▸ **What the task requires**: For each line of the data below that holds "inquire", copy the line.

===== The data

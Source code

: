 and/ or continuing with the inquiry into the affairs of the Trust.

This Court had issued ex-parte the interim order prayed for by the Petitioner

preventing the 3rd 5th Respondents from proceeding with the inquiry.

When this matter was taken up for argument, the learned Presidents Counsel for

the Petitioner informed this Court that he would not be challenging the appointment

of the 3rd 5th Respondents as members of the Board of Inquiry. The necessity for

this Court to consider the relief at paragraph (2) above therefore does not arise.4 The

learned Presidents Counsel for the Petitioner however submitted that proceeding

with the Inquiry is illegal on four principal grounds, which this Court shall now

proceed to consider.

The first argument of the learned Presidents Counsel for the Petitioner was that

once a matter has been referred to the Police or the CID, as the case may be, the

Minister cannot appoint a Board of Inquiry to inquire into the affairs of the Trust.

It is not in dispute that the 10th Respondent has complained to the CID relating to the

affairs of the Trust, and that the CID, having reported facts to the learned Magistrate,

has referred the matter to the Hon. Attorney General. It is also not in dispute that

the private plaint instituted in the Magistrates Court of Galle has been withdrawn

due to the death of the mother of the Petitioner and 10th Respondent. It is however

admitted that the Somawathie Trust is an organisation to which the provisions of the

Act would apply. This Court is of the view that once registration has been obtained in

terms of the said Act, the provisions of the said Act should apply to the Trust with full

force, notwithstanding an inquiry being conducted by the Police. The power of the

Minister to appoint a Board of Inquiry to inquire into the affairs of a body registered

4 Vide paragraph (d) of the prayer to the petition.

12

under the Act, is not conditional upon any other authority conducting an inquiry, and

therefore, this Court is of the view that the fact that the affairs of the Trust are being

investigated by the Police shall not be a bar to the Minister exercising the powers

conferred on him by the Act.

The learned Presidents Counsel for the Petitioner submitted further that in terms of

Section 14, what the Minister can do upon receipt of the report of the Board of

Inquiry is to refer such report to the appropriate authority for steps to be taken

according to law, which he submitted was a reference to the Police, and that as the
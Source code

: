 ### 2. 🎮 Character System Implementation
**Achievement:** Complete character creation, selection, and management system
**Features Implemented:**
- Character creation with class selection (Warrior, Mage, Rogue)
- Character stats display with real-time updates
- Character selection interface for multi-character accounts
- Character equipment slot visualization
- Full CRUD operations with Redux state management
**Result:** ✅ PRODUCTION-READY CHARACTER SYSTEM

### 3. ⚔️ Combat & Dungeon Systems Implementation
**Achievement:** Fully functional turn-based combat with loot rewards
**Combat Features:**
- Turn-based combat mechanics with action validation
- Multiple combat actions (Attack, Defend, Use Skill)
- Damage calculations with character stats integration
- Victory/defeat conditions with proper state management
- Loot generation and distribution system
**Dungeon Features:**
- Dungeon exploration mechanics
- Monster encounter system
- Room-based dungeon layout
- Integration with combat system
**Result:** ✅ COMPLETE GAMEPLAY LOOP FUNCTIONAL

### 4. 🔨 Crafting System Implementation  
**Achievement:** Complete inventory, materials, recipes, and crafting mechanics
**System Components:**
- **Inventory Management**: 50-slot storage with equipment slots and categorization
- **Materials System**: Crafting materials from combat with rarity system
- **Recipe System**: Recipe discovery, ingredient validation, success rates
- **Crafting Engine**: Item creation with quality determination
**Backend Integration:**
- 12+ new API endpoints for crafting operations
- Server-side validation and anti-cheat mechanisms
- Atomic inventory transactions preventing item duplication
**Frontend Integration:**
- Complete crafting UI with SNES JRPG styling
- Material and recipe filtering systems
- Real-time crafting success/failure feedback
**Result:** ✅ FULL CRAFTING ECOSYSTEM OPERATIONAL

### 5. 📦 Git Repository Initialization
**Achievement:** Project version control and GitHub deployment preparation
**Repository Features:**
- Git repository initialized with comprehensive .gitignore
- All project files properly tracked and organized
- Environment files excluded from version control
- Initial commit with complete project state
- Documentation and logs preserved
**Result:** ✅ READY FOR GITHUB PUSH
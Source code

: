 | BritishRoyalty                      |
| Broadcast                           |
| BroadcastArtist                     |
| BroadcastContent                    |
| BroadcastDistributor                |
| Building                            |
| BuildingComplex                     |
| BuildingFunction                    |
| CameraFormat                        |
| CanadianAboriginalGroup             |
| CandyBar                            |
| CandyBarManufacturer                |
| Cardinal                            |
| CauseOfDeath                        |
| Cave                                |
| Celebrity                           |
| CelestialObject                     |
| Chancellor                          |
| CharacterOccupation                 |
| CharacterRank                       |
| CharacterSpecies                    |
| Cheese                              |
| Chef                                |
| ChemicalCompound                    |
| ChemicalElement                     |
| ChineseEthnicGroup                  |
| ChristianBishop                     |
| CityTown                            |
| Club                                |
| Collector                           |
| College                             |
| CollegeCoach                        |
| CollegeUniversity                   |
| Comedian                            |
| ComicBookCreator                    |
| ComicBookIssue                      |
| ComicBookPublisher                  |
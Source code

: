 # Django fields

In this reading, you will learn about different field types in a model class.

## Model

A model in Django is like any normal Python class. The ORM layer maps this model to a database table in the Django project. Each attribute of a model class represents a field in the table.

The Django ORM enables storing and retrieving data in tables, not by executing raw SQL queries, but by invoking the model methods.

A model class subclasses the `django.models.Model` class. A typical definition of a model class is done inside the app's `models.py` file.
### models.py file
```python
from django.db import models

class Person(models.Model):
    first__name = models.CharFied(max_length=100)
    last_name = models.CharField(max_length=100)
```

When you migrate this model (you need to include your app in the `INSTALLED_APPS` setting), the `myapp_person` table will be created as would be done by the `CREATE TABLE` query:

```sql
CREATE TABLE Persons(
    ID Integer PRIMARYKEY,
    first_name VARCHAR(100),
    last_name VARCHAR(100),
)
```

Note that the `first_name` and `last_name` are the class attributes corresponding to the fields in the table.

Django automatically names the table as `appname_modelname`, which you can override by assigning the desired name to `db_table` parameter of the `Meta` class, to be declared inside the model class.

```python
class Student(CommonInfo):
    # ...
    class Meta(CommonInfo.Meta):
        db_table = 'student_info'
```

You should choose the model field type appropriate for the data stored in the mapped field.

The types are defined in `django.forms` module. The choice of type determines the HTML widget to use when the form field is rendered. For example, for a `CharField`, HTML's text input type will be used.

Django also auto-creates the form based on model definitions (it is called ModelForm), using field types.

==========

▸ **Result below**:
Minister cannot appoint a Board of Inquiry to inquire into the affairs of the Trust.
Minister to appoint a Board of Inquiry to inquire into the affairs of a body registered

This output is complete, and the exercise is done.